Fan Fiction: Never Look Back

Chapter Twenty-Four: ᚾ Marks the Spot

SATURDAY, JUNE 8, 2002, 8:18 PM (GMT)
COUNCIL SAFEHOUSE

 

Buffy Summers staggered as the paneled flooring of the manor house's entry hall shook beneath her feet, thinking irritable thoughts at the Powers That Be regarding their timing. As if their rescue-roadtrip hadn't been semi-apocalyptic enough already. The only saving grace of the situation was that Travers' goons, in their matchy-matchy black outfits, seemed even less prepared for it than her people.

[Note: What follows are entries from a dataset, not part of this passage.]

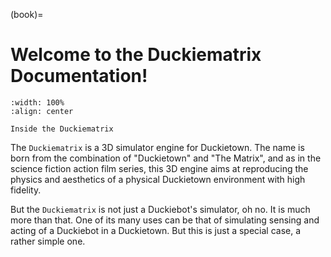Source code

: (book)=
# Welcome to the Duckiematrix Documentation!

```{figure} _images/introduction/duckiematrix.jpg
:width: 100%
:align: center

Inside the Duckiematrix
```

The `Duckiematrix` is a 3D simulator engine for Duckietown.
The name is born from the combination of "Duckietown" and "The Matrix", and as in the
science fiction action film series, this 3D engine aims at reproducing the physics and
aesthetics of a physical Duckietown environment with high fidelity.

But the `Duckiematrix` is not just a Duckiebot's simulator, oh no.
It is much more than that. One of its many uses can be that of simulating sensing and
acting of a Duckiebot in a Duckietown. But this is just a special case, a rather simple
one.
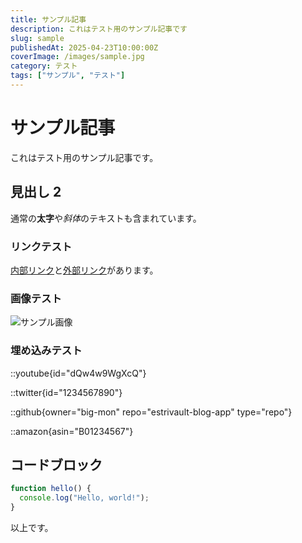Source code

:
 ```yaml
---
title: サンプル記事
description: これはテスト用のサンプル記事です
slug: sample
publishedAt: 2025-04-23T10:00:00Z
coverImage: /images/sample.jpg
category: テスト
tags: ["サンプル", "テスト"]
---
```


# サンプル記事

これはテスト用のサンプル記事です。

## 見出し 2

通常の**太字**や*斜体*のテキストも含まれています。

### リンクテスト

[内部リンク](/internal)と[外部リンク](https://example.com)があります。

### 画像テスト

![サンプル画像](/images/sample.jpg)

### 埋め込みテスト

::youtube{id="dQw4w9WgXcQ"}

::twitter{id="1234567890"}

::github{owner="big-mon" repo="estrivault-blog-app" type="repo"}

::amazon{asin="B01234567"}

## コードブロック

```javascript
function hello() {
  console.log("Hello, world!");
}
```

以上です。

She spared a glance for the barely visible, mirage-like distortion in the air where the wide part of the entry hall narrowed down to something she'd have called an actual hall back home, and hoped Wes would be able to hold out until they could follow him. Then she set her jaw and turned her attention to the leader of the pack in front of her as the earthquake subsided. It was pretty easy to tell who that was: the other five goons deferred to him with their body language, watching to see what he'd do, between sending nervous glances around the room. Some dust had drifted down from the ceiling, and the pale cream paint had cracked on one of the walls above the oak-paneled dado, but the place seemed pretty sturdily built; good for the presumably trapped Potentials and Faith, not so much for the prospect of the Hellmouth cracking the containment runes for them.

Leader Goon's eyes glittered as he drew a gun from a holster: definitely special ops. Regular Watchers wouldn't have been armed to fight humans.

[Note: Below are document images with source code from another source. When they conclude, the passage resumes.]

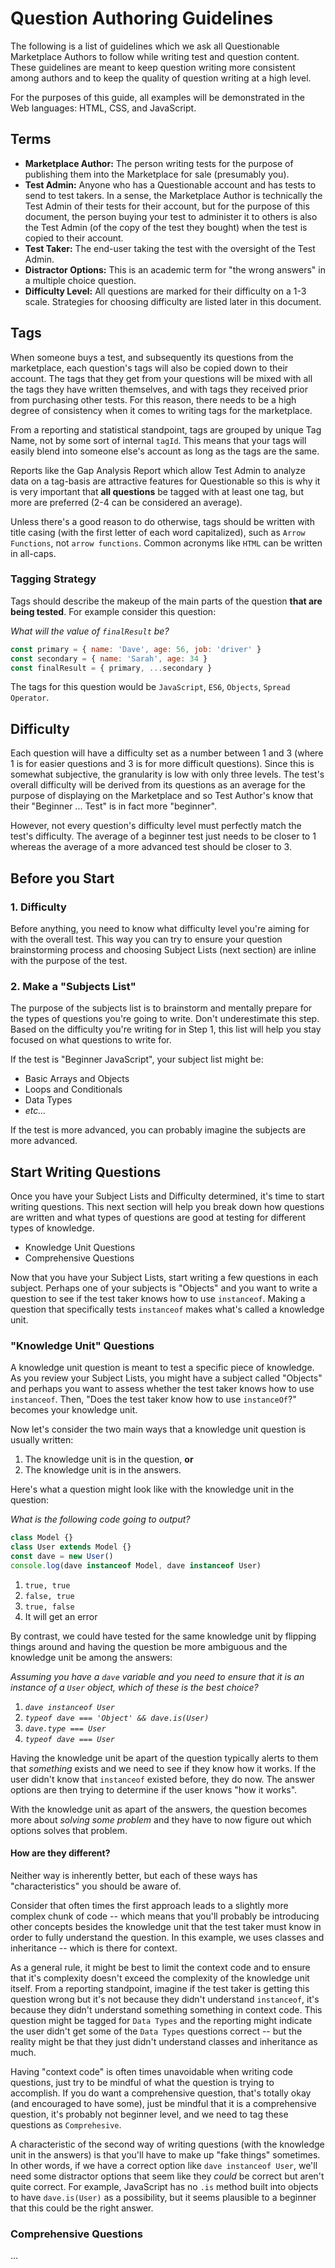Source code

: # Question Authoring Guidelines

The following is a list of guidelines which we ask all Questionable Marketplace Authors to follow while writing test and question content. These guidelines are meant to keep question writing more consistent among authors and to keep the quality of question writing at a high level.

For the purposes of this guide, all examples will be demonstrated in the Web languages: HTML, CSS, and JavaScript.

## Terms

- **Marketplace Author:** The person writing tests for the purpose of publishing them into the Marketplace for sale (presumably you).
- **Test Admin:** Anyone who has a Questionable account and has tests to send to test takers. In a sense, the Marketplace Author is technically the Test Admin of their tests for their account, but for the purpose of this document, the person buying your test to administer it to others is also the Test Admin (of the copy of the test they bought) when the test is copied to their account.
- **Test Taker:** The end-user taking the test with the oversight of the Test Admin.
- **Distractor Options:** This is an academic term for "the wrong answers" in a multiple choice question.
- **Difficulty Level:** All questions are marked for their difficulty on a 1-3 scale. Strategies for choosing difficulty are listed later in this document.

## Tags

When someone buys a test, and subsequently its questions from the marketplace, each question's tags will also be copied down to their account. The tags that they get from your questions will be mixed with all the tags they have written themselves, and with tags they received prior from purchasing other tests. For this reason, there needs to be a high degree of consistency when it comes to writing tags for the marketplace.

From a reporting and statistical standpoint, tags are grouped by unique Tag Name, not by some sort of internal `tagId`. This means that your tags will easily blend into someone else's account as long as the tags are the same.

Reports like the Gap Analysis Report which allow Test Admin to analyze data on a tag-basis are attractive features for Questionable so this is why it is very important that **all questions** be tagged with at least one tag, but more are preferred (2-4 can be considered an average).

Unless there's a good reason to do otherwise, tags should be written with title casing (with the first letter of each word capitalized), such as `Arrow Functions`, not `arrow functions`. Common acronyms like `HTML` can be written in all-caps.

### Tagging Strategy

Tags should describe the makeup of the main parts of the question **that are being tested**. For example consider this question:

_What will the value of `finalResult` be?_

```js
const primary = { name: 'Dave', age: 56, job: 'driver' }
const secondary = { name: 'Sarah', age: 34 }
const finalResult = { primary, ...secondary }
```

The tags for this question would be `JavaScript`, `ES6`, `Objects`, `Spread Operator`.

## Difficulty

Each question will have a difficulty set as a number between 1 and 3 (where 1 is for easier questions and 3 is for more difficult questions). Since this is somewhat subjective, the granularity is low with only three levels. The test's overall difficulty will be derived from its questions as an average for the purpose of displaying on the Marketplace and so Test Author's know that their "Beginner ... Test" is in fact more "beginner".

However, not every question's difficulty level must perfectly match the test's difficulty. The average of a beginner test just needs to be closer to 1 whereas the average of a more advanced test should be closer to 3.

## Before you Start

### 1. Difficulty

Before anything, you need to know what difficulty level you're aiming for with the overall test. This way you can try to ensure your question brainstorming process and choosing Subject Lists (next section) are inline with the purpose of the test.

### 2. Make a "Subjects List"

The purpose of the subjects list is to brainstorm and mentally prepare for the types of questions you're going to write. Don't underestimate this step. Based on the difficulty you're writing for in Step 1, this list will help you stay focused on what questions to write for.

If the test is "Beginner JavaScript", your subject list might be:
- Basic Arrays and Objects
- Loops and Conditionals
- Data Types
- _etc..._

If the test is more advanced, you can probably imagine the subjects are more advanced.


## Start Writing Questions

Once you have your Subject Lists and Difficulty determined, it's time to start writing questions. This next section will help you break down how questions are written and what types of questions are good at testing for different types of knowledge.

- Knowledge Unit Questions
- Comprehensive Questions

Now that you have your Subject Lists, start writing a few questions in each subject. Perhaps one of your subjects is "Objects" and you want to write a question to see if the test taker knows how to use `instanceof`. Making a question that specifically tests `instanceof` makes what's called a knowledge unit.

### "Knowledge Unit" Questions

A knowledge unit question is meant to test a specific piece of knowledge. As you review your Subject Lists, you might have a subject called "Objects" and perhaps you want to assess whether the test taker knows how to use `instanceof`. Then, "Does the test taker know how to use `instanceOf`?" becomes your knowledge unit.

Now let's consider the two main ways that a knowledge unit question is usually written:

1. The knowledge unit is in the question, **or**
2. The knowledge unit is in the answers.

Here's what a question might look like with the knowledge unit in the question:

_What is the following code going to output?_

```js
class Model {}
class User extends Model {}
const dave = new User()
console.log(dave instanceof Model, dave instanceof User)
```

1. `true, true`
2. `false, true`
3. `true, false`
4. It will get an error

By contrast, we could have tested for the same knowledge unit by flipping things around and having the question be more ambiguous and the knowledge unit be among the answers:

_Assuming you have a `dave` variable and you need to ensure that it is an instance of a `User` object, which of these is the best choice?_

1. _`dave instanceof User`_
2. _`typeof dave === 'Object' && dave.is(User)`_
3. _`dave.type === User`_
4. _`typeof dave === User`_

Having the knowledge unit be apart of the question typically alerts to them that _something_ exists and we need to see if they know how it works. If the user didn't know that `instanceof` existed before, they do now. The answer options are then trying to determine if the user knows "how it works".

With the knowledge unit as apart of the answers, the question becomes more about _solving some problem_ and they have to now figure out which options solves that problem.

#### How are they different?

Neither way is inherently better, but each of these ways has "characteristics" you should be aware of.

Consider that often times the first approach leads to a slightly more complex chunk of code -- which means that you'll probably be introducing other concepts besides the knowledge unit that the test taker must know in order to fully understand the question. In this example, we uses classes and inheritance -- which is there for context.

As a general rule, it might be best to limit the context code and to ensure that it's complexity doesn't exceed the complexity of the knowledge unit itself. From a reporting standpoint, imagine if the test taker is getting this question wrong but it's not because they didn't understand `instanceof`, it's because they didn't understand something something in context code. This question might be tagged for `Data Types` and the reporting might indicate the user didn't get some of the `Data Types` questions correct -- but the reality might be that they just didn't understand classes and inheritance as much.

Having "context code" is often times unavoidable when writing code questions, just try to be mindful of what the question is trying to accomplish. If you do want a comprehensive question, that's totally okay (and encouraged to have some), just be mindful that it is a comprehensive question, it's probably not beginner level, and we need to tag these questions as `Comprehesive`.

A characteristic of the second way of writing questions (with the knowledge unit in the answers) is that you'll have to make up "fake things" sometimes. In other words, if we have a correct option like `dave instanceof User`, we'll need some distractor options that seem like they _could_ be correct but aren't quite correct. For example, JavaScript has no `.is` method built into objects to have `dave.is(User)` as a possibility, but it seems plausible to a beginner that this could be the right answer.

### Comprehensive Questions

...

"You really think that's going to make a difference, here?" she said, giving his weapon of choice a contemptuous glance.

"You really think the three of you are going to deal with the six of us?" the guy drawled, returning contempt for contempt. "You may be the Slayer, but they're just deadweight."

A month or two ago, Buffy might have agreed with them. But a month ago, Dawnie hadn't been a Slayer yet, and neither of them had fought alongside Cordy's Champion-y boyfriend. Mr. Goon had no idea what he was talking about.

"Sure about that, are you?" Dawn scoffed, speaking up for all three of them. "It's not like Buffy's not known for making powerful allies, or anything."

"What do you take us for?" he replied scornfully, glaring in her direction. Buffy's nerves quivered like high-tension wires as the gun tracked to follow his gaze; she would have said much the same thing if Dawn had been a little slower off the mark, but that didn't make it any easier to see her little sister in danger. "We're Watchers; we know what her allies look like. He's not Angelus. And you're just the kid sister."

The other goons had been splitting their attention mostly between Buffy and Groo, but at their buddy's scoffing words, they mostly followed his lead and switched their focus to Dawn. The shift left Groo a couple of arm's lengths away from the nearest of them, dismissed as irrelevant from all the bad guys' minds... and just as Buffy would have done, he seized the opportunity to disarm him with prejudice, tackling the guy into the fireplace behind him and bashing his arm against the sturdy marble.

She could really get used to this competent backup thing. The instant he moved, she went for the gunman, knocking his weapon out of line and then mule-kicking him in the groin.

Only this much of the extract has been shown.